Actually, RC Dean, ideas are non-scarce in that there is no limited supply of a particular idea. Yes, the generation of new ideas is a relatively rare event, however, once an idea is communicated to others, there is no limit to the number of people who can hold it in their head, or the manners in which it can be impressed onto physical objects.
The ownership of objects arises from their inherent scarcity: if I am using a chair, you are precluded from using it youself. On the other hand, if I am humming a tune, it no way precludes you from humming that same tune yourself.*
*Actually, I think this is impossible since, I am told, I am somewhat tonedeaf. Thus, no sane person would want to hum like me 😉
Dan T.: The Constitution created a right of ownership of ideas because there was none inherent in the common law. In 1788 there was a perceived need to encourage and protect ideas, and creating property rights to be a part of the otherwise free market was the best way to do that. Nowadays we need a Constitutional amendment to discourage boy-band acts. I can't bring myself to reject all copyright or trademark protections, even if they are unnatural. IP exports are one of our fastest growing industries, and I can't say that our IP system has nothing to do with it. True, I have a snob's eye view of what passes for content these days, but that doesn't mean our entertainment industry should have the rug pulled out from under it, regardless of how much of a visionless jerk Jack Valenti is.
tarran,
For some reason your post reminds me of an argument some of my hacker buddies were trying to make on Off the Hook at WBAI radio and some of the old email lists associated with 2600 Magazine, except it comes from a Socialist angle and really has very little to do with your argument other than the media, in their case CDs.
The argument went something like: record companies are producing CDs now, which are much cheaper than vinyl, so they should be forced by the government to lower their price under (forgot which crackpot regulation).
My counter argument was: no, you are not purchasing just the media, you are purchasing the information on the media and that is what they are really charging you for, over and above the cost of the media.
You can imagine how well that went over, with a bunch of "no they aren't because I say so" and "the media does not cost them $10.99" (I never figured that one out) responses. Of course, I responded with "then just buy a bunch of blank media and listen to it".
Anyway, I have no problem in the slightest with an author owning their work forever and it being part of their estate after their death. Of course, I have no problem with them publishing it and making money off of it either and if I don't like their price then I won't buy it. However, when they make it available on the radio and distribute it in easy to copy formats I have about as much sympathy for them as I do for a shop owner who leaves his doors wide open when he goes home. I am not going to steal from him, but I bet someone behind me will! Combine that with charging more for his goods than most people want to pay and then leaving the door open? HA! I certainly do not need a tissue.
can we make .mp3 players with a little circle controller pad now
DRM is not exactly the same issue as patent protection, guy. Really, they are different words, and they actually have different meanings. Try to focus.

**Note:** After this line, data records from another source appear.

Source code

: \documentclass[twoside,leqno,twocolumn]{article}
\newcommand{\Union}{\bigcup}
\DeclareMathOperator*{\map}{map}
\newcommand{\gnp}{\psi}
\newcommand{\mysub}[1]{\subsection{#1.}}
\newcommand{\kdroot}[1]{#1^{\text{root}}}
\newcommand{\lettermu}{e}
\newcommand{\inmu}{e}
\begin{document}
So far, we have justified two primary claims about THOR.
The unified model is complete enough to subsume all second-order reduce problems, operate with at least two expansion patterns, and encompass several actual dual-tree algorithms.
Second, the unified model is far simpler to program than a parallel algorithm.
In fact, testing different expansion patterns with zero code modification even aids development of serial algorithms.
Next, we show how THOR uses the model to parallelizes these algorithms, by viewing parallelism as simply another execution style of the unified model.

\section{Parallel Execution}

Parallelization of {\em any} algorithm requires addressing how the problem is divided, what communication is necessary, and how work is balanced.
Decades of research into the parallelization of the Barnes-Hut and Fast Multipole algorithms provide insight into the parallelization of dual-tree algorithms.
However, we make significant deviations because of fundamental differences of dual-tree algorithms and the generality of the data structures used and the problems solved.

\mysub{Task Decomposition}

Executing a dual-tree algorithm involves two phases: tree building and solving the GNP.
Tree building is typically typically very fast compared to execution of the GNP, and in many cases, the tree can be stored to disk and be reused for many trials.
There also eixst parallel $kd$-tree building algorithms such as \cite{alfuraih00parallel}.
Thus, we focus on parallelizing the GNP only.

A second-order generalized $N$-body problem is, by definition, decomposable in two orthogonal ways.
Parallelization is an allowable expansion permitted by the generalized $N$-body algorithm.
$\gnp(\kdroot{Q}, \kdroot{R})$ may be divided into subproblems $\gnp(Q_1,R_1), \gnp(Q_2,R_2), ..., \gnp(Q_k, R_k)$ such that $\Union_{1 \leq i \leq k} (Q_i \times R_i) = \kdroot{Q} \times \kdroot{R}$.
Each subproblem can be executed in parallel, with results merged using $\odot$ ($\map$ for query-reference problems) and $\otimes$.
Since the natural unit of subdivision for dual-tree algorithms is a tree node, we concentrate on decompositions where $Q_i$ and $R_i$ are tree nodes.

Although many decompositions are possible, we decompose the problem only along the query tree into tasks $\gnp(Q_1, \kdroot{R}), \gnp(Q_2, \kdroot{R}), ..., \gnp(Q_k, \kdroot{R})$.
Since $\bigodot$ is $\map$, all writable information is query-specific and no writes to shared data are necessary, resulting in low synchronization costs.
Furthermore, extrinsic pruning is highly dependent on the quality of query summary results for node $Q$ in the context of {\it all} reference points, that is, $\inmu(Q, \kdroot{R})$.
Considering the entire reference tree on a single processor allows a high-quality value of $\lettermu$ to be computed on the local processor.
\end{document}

The ownership of objects arises from their inherent scarcity: if I am using a chair, you are precluded from using it youself.
So, we've all given up on the labor theory of value as underpinning property rights.
Some questions on the scarcity theory of property rights:
How does it justify me having a property right in more than I can use at one time? If the reason I own my chair is because we can't both use it at the same time, then why should I be able to bar you from using it whenever I happen to be going to the fridge, or wherever?
How does it justify real property rights? If I own twenty acres, why can I tell you to keep off the whole twenty acres, even if you just want to walk across?
How does it justify rights in any intangible object, such as stock? After all, stock or any intangible object exists in a potentially infinite supply - all the company has to do is issue more.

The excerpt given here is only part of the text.